:: Task objective ::
In the entries that follow, the lines from the one with "<td> Bankruptcy clears" through the one with "<td> Improves the" are the ones to write out, exactly and with both ends included. Nothing else should appear.

Top of Records for this task

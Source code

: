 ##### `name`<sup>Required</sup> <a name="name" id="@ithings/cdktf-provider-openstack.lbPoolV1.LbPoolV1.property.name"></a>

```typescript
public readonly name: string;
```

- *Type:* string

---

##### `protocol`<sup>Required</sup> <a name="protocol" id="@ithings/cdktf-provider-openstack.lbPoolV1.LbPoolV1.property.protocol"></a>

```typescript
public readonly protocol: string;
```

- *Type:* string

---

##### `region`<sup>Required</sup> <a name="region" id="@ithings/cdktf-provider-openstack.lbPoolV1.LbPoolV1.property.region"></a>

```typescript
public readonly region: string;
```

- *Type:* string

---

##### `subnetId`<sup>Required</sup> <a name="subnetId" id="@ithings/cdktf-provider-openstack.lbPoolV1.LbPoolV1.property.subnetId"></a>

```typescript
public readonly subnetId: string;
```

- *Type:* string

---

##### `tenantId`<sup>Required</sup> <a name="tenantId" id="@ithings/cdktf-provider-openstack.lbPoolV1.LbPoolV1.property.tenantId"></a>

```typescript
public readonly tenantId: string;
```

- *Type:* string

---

Bottom of Records for this task
Top of Records for this task

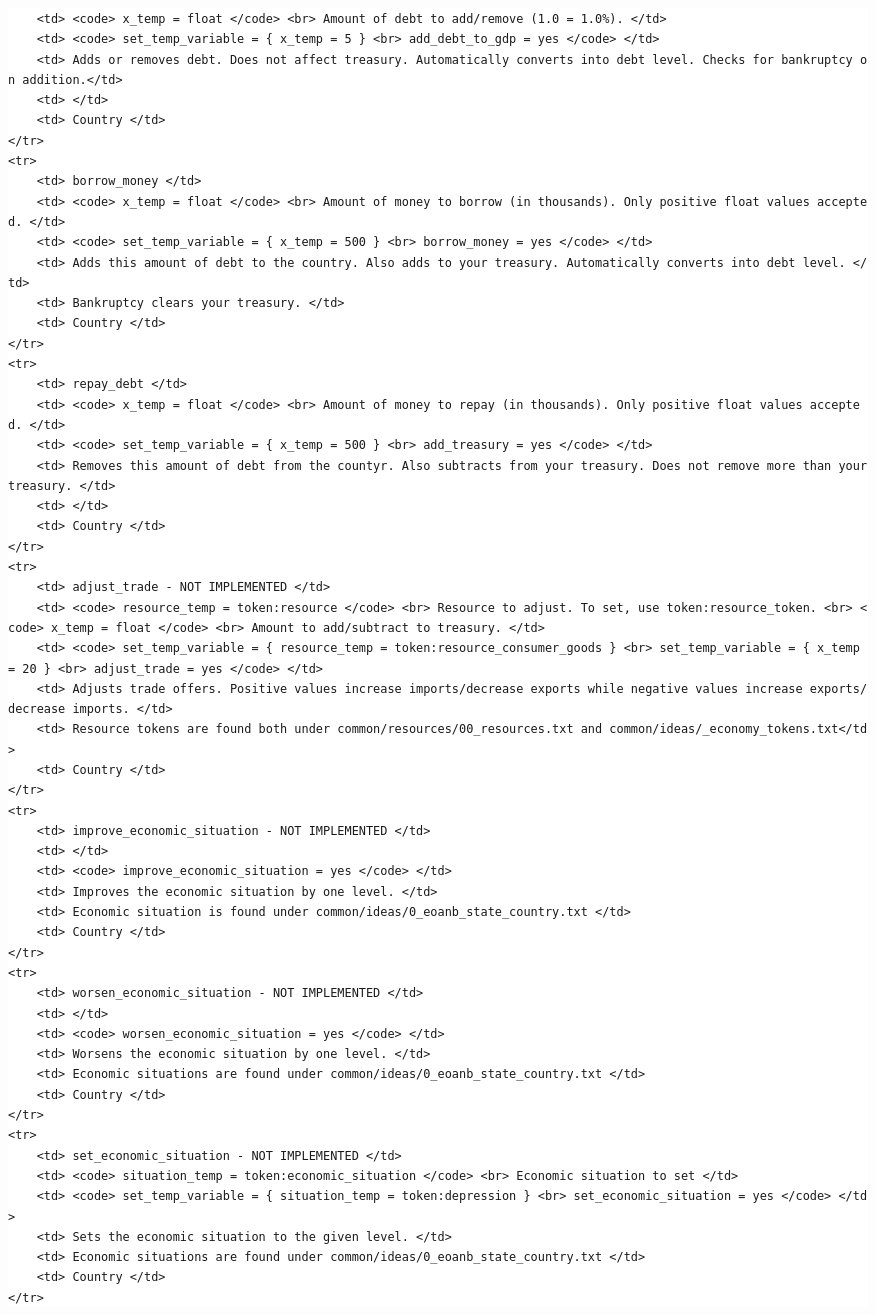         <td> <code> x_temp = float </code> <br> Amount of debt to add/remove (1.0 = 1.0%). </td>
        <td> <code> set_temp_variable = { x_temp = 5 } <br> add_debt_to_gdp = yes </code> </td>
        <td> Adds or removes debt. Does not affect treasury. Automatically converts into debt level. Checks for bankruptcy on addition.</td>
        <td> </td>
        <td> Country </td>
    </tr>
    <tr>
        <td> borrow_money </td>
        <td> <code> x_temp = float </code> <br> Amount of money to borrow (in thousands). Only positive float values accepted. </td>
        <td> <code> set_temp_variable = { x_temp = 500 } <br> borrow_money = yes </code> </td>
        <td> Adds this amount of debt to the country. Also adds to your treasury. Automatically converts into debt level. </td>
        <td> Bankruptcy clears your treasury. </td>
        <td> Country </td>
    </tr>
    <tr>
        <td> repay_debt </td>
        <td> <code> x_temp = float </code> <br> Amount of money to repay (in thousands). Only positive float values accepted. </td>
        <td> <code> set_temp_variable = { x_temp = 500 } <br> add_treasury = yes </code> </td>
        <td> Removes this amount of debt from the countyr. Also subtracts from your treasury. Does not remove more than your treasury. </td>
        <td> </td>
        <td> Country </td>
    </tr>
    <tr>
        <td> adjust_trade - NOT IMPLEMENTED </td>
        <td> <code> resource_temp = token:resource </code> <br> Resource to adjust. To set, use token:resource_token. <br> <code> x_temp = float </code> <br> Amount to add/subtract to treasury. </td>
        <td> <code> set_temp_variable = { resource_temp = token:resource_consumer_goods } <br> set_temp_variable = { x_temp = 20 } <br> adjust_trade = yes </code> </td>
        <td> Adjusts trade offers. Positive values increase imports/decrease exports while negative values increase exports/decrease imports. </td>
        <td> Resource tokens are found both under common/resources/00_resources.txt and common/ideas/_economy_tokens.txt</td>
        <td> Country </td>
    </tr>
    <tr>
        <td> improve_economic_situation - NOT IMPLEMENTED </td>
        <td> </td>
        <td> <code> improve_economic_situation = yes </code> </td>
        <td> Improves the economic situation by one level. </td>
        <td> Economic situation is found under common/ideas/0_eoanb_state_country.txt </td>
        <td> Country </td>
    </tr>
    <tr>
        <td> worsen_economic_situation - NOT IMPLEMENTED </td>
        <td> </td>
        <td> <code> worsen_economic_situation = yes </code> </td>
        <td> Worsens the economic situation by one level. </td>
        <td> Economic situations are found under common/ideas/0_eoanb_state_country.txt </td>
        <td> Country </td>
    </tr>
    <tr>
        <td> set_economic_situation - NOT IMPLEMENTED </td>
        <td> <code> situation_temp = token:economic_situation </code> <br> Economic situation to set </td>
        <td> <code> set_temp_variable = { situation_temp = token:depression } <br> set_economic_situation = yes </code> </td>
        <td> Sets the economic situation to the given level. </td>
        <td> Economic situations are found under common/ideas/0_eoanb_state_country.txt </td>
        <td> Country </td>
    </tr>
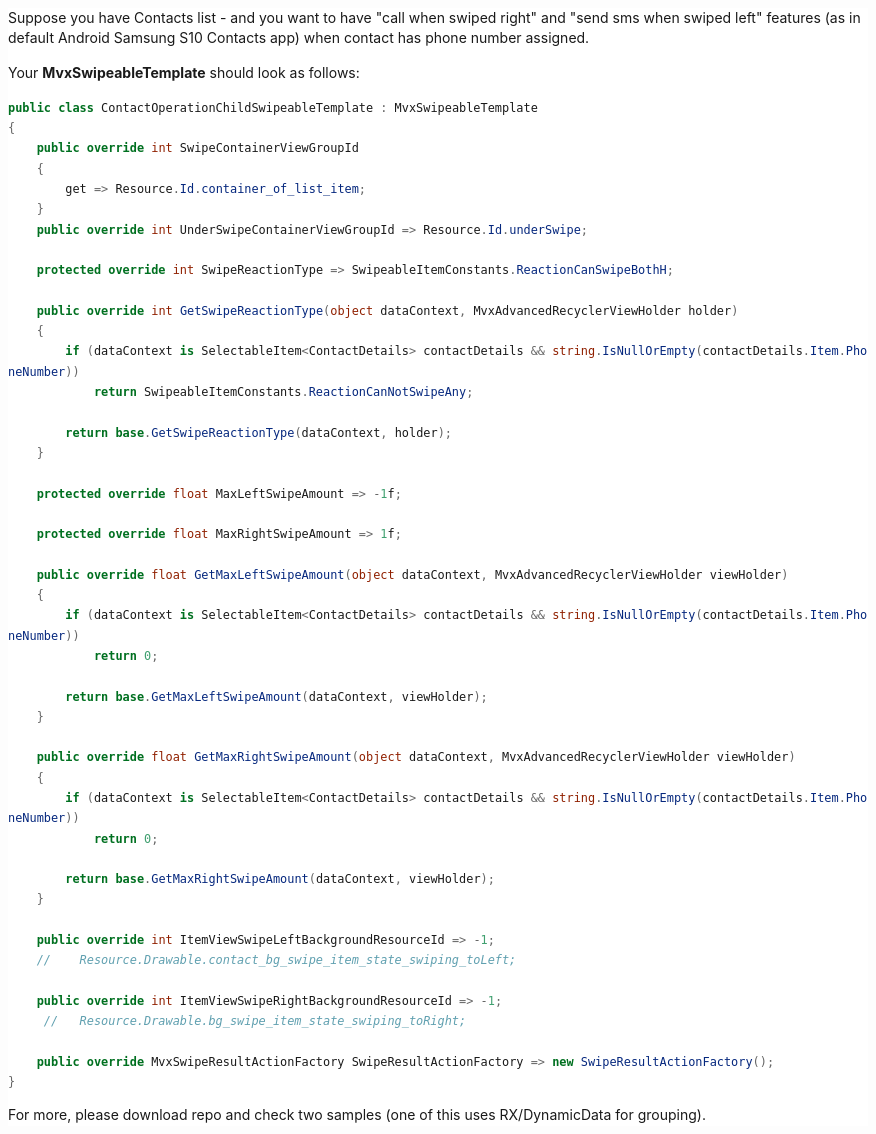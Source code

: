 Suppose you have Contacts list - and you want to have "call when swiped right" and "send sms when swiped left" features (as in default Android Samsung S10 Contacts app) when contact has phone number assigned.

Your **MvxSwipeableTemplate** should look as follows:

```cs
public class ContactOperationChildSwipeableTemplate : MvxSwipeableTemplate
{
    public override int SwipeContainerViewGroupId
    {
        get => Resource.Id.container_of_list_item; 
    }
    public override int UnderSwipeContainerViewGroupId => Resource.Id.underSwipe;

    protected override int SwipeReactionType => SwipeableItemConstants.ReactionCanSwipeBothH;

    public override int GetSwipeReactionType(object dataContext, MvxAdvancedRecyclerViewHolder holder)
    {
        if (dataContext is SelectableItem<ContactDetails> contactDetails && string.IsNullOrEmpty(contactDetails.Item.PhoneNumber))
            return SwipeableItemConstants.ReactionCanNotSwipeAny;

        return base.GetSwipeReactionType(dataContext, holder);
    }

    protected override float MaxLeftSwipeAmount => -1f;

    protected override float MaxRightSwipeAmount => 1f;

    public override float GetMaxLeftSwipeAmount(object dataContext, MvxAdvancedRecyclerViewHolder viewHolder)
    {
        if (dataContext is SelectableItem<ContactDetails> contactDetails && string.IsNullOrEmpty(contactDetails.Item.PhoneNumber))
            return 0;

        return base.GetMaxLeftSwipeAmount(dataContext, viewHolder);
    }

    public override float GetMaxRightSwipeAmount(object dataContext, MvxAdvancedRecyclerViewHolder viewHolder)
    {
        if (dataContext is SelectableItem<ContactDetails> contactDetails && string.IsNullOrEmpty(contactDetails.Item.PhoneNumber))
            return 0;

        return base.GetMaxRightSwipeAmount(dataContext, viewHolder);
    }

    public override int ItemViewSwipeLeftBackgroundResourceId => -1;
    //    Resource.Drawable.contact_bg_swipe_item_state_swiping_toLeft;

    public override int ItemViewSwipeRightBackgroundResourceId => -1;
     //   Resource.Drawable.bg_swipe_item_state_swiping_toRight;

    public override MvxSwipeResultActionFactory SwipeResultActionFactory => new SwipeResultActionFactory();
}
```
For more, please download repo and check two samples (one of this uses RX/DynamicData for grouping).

Bottom of Records for this task
Top of Records for this task

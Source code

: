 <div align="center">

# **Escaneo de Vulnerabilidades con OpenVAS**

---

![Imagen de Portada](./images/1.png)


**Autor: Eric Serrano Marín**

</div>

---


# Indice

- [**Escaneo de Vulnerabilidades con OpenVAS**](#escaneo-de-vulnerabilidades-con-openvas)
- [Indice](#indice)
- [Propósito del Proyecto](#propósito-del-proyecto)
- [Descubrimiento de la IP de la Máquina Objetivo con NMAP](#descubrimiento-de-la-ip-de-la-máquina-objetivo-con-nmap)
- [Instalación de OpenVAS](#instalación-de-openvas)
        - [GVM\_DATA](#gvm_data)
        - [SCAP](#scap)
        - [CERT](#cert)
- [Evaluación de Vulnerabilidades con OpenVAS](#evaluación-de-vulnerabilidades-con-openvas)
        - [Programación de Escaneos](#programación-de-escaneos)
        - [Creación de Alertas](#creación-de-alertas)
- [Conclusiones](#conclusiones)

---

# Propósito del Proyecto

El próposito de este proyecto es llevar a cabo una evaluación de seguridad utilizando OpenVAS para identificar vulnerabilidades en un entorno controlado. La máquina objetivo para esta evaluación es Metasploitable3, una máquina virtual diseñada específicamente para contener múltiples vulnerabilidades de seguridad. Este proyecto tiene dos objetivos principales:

Bottom of Records for this task

:: Completed task ::
        <td> Bankruptcy clears your treasury. </td>
        <td> Country </td>
    </tr>
    <tr>
        <td> repay_debt </td>
        <td> <code> x_temp = float </code> <br> Amount of money to repay (in thousands). Only positive float values accepted. </td>
        <td> <code> set_temp_variable = { x_temp = 500 } <br> add_treasury = yes </code> </td>
        <td> Removes this amount of debt from the countyr. Also subtracts from your treasury. Does not remove more than your treasury. </td>
        <td> </td>
        <td> Country </td>
    </tr>
    <tr>
        <td> adjust_trade - NOT IMPLEMENTED </td>
        <td> <code> resource_temp = token:resource </code> <br> Resource to adjust. To set, use token:resource_token. <br> <code> x_temp = float </code> <br> Amount to add/subtract to treasury. </td>
        <td> <code> set_temp_variable = { resource_temp = token:resource_consumer_goods } <br> set_temp_variable = { x_temp = 20 } <br> adjust_trade = yes </code> </td>
        <td> Adjusts trade offers. Positive values increase imports/decrease exports while negative values increase exports/decrease imports. </td>
        <td> Resource tokens are found both under common/resources/00_resources.txt and common/ideas/_economy_tokens.txt</td>
        <td> Country </td>
    </tr>
    <tr>
        <td> improve_economic_situation - NOT IMPLEMENTED </td>
        <td> </td>
        <td> <code> improve_economic_situation = yes </code> </td>
        <td> Improves the economic situation by one level. </td>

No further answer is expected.